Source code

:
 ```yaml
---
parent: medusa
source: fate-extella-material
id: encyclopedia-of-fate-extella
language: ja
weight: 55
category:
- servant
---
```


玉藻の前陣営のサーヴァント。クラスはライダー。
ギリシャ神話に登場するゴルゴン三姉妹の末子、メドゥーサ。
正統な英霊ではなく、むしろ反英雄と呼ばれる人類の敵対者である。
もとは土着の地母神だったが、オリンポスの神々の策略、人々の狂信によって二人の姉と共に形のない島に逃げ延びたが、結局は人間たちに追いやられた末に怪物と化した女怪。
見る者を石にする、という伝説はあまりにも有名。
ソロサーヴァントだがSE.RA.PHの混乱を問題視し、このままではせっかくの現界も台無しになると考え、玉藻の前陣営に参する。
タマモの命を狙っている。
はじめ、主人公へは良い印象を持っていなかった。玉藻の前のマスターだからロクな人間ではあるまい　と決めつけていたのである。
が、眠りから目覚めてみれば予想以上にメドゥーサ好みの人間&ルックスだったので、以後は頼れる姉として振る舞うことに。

____________

Scan the data above and copy each line containing the word "fate".

source: fate-extella-material
id: encyclopedia-of-fate-extella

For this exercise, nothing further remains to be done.